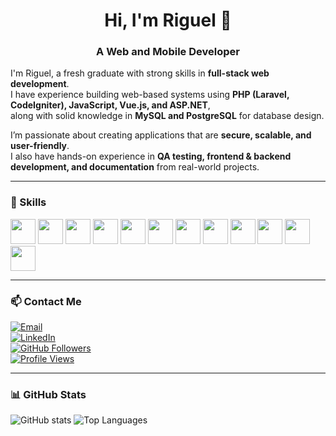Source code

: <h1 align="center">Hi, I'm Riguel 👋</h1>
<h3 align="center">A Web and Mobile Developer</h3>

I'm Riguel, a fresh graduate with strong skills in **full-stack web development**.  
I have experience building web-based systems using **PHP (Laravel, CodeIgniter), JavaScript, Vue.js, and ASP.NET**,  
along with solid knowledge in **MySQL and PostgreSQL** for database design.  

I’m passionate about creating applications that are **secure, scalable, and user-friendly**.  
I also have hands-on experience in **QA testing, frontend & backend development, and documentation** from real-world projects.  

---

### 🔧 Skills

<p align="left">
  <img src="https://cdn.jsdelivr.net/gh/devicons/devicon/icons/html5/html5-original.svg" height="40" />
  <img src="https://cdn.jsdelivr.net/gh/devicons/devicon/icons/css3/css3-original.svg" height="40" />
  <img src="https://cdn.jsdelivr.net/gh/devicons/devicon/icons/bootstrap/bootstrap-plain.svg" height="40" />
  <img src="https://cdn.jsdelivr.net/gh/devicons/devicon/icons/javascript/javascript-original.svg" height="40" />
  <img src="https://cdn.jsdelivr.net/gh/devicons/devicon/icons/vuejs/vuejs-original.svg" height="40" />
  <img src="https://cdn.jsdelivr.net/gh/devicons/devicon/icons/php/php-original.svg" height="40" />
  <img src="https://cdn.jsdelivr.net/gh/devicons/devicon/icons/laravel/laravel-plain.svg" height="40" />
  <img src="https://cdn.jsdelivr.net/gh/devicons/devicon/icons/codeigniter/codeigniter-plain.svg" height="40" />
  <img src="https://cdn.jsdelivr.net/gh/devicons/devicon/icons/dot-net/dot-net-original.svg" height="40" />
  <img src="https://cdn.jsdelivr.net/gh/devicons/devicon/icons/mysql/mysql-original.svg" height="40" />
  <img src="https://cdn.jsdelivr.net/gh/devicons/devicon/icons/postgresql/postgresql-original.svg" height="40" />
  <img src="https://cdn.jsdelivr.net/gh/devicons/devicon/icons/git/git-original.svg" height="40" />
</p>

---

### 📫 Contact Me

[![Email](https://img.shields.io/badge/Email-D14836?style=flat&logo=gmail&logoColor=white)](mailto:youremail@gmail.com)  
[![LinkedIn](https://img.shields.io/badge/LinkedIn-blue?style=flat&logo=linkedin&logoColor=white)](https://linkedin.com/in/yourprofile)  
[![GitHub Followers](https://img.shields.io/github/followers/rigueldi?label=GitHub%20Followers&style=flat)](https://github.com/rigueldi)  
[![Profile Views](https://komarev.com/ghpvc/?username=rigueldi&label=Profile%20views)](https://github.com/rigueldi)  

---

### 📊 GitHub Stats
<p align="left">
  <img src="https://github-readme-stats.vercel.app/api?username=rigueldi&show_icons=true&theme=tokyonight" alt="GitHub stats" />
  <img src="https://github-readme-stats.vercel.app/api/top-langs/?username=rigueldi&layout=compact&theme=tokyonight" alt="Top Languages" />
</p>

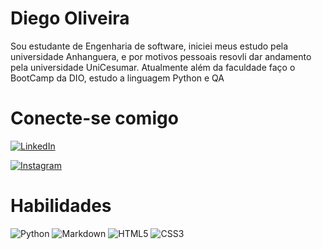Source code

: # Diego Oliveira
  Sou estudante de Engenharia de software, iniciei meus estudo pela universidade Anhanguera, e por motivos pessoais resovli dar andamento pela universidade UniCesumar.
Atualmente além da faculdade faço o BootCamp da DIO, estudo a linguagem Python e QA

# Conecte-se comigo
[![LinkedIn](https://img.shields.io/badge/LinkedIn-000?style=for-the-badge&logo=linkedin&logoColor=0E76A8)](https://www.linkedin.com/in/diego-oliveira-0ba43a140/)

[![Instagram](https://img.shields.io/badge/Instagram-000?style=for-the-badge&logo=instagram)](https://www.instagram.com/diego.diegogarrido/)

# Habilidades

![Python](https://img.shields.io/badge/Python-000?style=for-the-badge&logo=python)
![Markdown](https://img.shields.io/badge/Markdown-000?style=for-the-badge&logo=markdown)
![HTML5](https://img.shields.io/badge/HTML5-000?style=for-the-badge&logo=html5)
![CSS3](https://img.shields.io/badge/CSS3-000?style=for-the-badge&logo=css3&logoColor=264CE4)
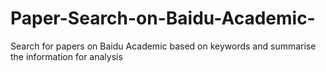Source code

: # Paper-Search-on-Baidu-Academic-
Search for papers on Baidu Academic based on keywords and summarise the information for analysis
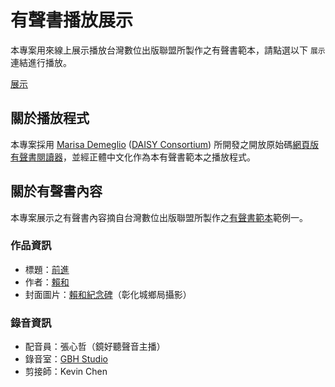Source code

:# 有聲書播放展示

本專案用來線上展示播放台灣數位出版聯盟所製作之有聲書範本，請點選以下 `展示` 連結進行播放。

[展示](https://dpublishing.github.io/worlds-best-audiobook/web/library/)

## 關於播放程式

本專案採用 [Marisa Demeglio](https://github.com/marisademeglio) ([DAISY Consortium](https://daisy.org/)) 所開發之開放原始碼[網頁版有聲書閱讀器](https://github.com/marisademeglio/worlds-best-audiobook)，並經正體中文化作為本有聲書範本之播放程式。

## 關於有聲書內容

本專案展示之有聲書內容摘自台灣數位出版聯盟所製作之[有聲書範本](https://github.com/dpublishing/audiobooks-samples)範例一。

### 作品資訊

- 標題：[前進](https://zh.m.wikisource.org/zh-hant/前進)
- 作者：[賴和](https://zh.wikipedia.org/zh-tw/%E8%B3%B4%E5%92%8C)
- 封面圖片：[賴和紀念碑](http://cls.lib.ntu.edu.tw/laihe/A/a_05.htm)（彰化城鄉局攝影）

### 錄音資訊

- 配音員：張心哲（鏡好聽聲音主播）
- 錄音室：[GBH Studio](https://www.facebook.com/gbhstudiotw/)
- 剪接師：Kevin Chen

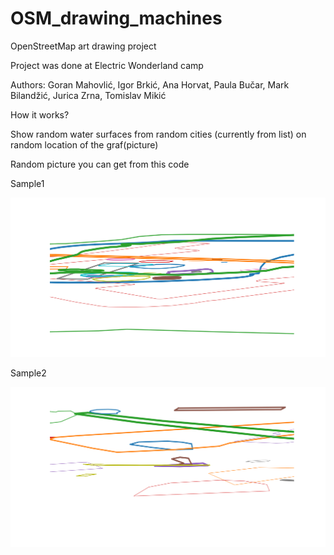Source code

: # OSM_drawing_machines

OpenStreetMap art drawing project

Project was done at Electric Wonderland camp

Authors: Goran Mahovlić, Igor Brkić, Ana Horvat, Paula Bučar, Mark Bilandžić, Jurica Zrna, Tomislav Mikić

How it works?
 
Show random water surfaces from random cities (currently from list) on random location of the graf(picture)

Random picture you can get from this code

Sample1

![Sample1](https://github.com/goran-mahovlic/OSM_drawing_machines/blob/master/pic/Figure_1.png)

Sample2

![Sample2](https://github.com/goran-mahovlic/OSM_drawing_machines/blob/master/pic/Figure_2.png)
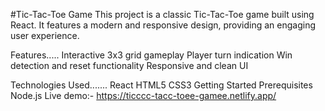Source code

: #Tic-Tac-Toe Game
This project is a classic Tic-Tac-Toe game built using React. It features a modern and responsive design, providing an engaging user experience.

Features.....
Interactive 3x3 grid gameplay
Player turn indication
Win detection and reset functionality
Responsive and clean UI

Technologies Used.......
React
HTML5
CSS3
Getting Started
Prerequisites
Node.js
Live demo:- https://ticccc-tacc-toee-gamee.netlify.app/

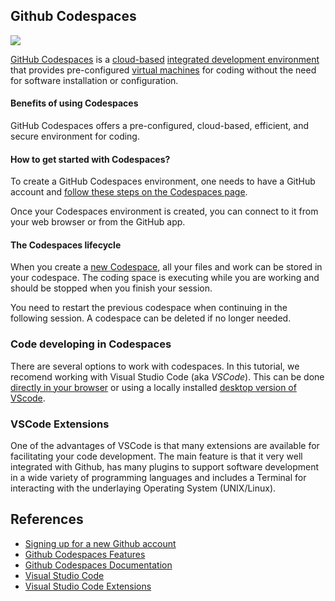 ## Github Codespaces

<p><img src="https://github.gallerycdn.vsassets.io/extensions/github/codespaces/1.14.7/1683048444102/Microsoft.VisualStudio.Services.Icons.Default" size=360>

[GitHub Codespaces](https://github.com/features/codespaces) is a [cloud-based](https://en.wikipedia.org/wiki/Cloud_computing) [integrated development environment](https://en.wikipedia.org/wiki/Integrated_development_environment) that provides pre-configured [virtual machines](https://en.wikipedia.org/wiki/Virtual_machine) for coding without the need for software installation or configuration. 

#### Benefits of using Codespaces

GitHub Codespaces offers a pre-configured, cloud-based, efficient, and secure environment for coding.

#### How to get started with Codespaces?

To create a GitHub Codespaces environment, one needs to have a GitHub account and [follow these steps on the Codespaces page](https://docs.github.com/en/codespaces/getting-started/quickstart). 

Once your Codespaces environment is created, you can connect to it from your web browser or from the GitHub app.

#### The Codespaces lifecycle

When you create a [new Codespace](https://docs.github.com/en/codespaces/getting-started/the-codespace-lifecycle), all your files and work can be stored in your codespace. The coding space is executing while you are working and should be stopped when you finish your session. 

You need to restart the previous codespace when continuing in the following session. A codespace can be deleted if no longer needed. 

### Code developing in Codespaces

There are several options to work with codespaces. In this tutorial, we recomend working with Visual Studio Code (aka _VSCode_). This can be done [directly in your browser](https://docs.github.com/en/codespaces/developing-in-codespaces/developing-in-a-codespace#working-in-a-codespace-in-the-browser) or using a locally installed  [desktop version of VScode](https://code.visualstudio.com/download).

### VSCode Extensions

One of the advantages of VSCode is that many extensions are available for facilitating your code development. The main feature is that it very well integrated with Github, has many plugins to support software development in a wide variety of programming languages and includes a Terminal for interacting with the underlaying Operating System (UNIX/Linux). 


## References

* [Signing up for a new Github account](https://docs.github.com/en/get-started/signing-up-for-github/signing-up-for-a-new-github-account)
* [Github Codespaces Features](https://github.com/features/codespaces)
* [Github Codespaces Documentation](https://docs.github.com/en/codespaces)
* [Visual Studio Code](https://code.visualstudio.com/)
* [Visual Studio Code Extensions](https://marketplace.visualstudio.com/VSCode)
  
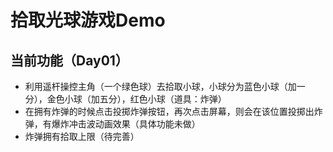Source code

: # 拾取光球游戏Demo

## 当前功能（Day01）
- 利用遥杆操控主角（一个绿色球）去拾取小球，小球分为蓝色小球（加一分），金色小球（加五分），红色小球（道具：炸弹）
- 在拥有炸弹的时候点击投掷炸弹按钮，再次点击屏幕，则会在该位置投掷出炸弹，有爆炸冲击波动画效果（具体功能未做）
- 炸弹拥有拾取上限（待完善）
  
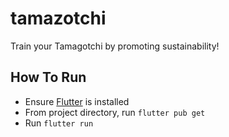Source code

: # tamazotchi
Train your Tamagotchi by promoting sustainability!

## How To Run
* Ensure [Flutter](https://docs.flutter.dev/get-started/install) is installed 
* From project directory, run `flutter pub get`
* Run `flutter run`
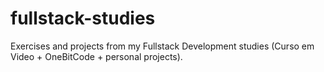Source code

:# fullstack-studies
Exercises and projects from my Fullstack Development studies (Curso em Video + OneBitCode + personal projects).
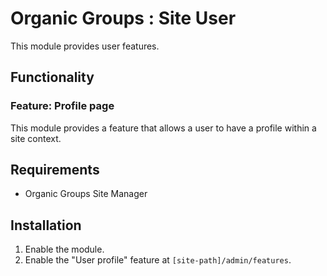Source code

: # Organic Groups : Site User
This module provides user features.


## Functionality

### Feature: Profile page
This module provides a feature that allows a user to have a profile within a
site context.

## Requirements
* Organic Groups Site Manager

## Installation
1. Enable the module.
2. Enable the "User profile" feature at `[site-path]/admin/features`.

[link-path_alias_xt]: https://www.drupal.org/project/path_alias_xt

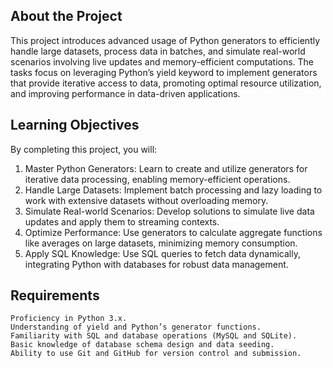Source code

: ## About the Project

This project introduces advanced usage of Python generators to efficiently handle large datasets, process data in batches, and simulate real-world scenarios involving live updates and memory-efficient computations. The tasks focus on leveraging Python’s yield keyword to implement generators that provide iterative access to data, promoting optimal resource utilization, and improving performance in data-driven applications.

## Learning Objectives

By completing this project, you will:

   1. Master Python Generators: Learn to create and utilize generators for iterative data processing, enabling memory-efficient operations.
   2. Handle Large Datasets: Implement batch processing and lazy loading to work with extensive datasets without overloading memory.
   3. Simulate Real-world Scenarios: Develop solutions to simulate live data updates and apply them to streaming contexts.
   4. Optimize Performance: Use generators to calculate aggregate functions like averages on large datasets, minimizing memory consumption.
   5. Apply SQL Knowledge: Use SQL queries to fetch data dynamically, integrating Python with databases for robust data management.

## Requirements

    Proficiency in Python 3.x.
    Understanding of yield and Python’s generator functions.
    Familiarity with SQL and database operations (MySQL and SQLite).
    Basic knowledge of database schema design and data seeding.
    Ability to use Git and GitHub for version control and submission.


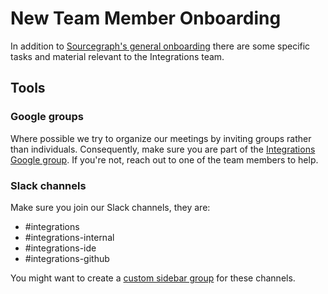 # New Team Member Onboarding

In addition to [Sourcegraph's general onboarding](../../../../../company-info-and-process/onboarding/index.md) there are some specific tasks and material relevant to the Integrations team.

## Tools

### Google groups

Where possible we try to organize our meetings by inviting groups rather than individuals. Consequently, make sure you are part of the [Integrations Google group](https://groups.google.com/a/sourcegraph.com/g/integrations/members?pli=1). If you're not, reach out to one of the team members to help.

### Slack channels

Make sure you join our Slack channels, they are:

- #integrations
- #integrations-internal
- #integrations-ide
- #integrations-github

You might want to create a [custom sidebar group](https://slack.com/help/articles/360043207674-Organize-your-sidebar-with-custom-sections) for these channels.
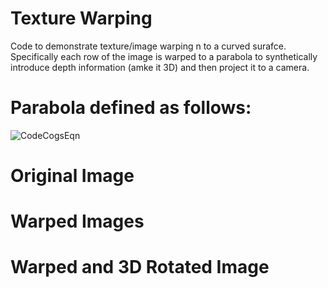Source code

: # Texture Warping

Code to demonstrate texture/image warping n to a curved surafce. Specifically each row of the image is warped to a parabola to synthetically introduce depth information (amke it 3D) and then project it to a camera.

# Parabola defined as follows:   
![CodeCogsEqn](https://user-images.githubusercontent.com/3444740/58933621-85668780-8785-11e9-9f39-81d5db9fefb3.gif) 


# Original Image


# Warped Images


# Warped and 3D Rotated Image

WORK INSTRUCTION: With the pictures left out, write out exactly the lines above from the one containing "[展示](https://d" through the one containing "Project was done at Electric Wonderland camp".

ANSWER SPACE:
[展示](https://dpublishing.github.io/worlds-best-audiobook/web/library/)

## 關於播放程式

本專案採用 [Marisa Demeglio](https://github.com/marisademeglio) ([DAISY Consortium](https://daisy.org/)) 所開發之開放原始碼[網頁版有聲書閱讀器](https://github.com/marisademeglio/worlds-best-audiobook)，並經正體中文化作為本有聲書範本之播放程式。

## 關於有聲書內容

本專案展示之有聲書內容摘自台灣數位出版聯盟所製作之[有聲書範本](https://github.com/dpublishing/audiobooks-samples)範例一。

### 作品資訊

- 標題：[前進](https://zh.m.wikisource.org/zh-hant/前進)
- 作者：[賴和](https://zh.wikipedia.org/zh-tw/%E8%B3%B4%E5%92%8C)
- 封面圖片：[賴和紀念碑](http://cls.lib.ntu.edu.tw/laihe/A/a_05.htm)（彰化城鄉局攝影）

### 錄音資訊

- 配音員：張心哲（鏡好聽聲音主播）
- 錄音室：[GBH Studio](https://www.facebook.com/gbhstudiotw/)
- 剪接師：Kevin Chen

Source code

: # OSM_drawing_machines

OpenStreetMap art drawing project

Project was done at Electric Wonderland camp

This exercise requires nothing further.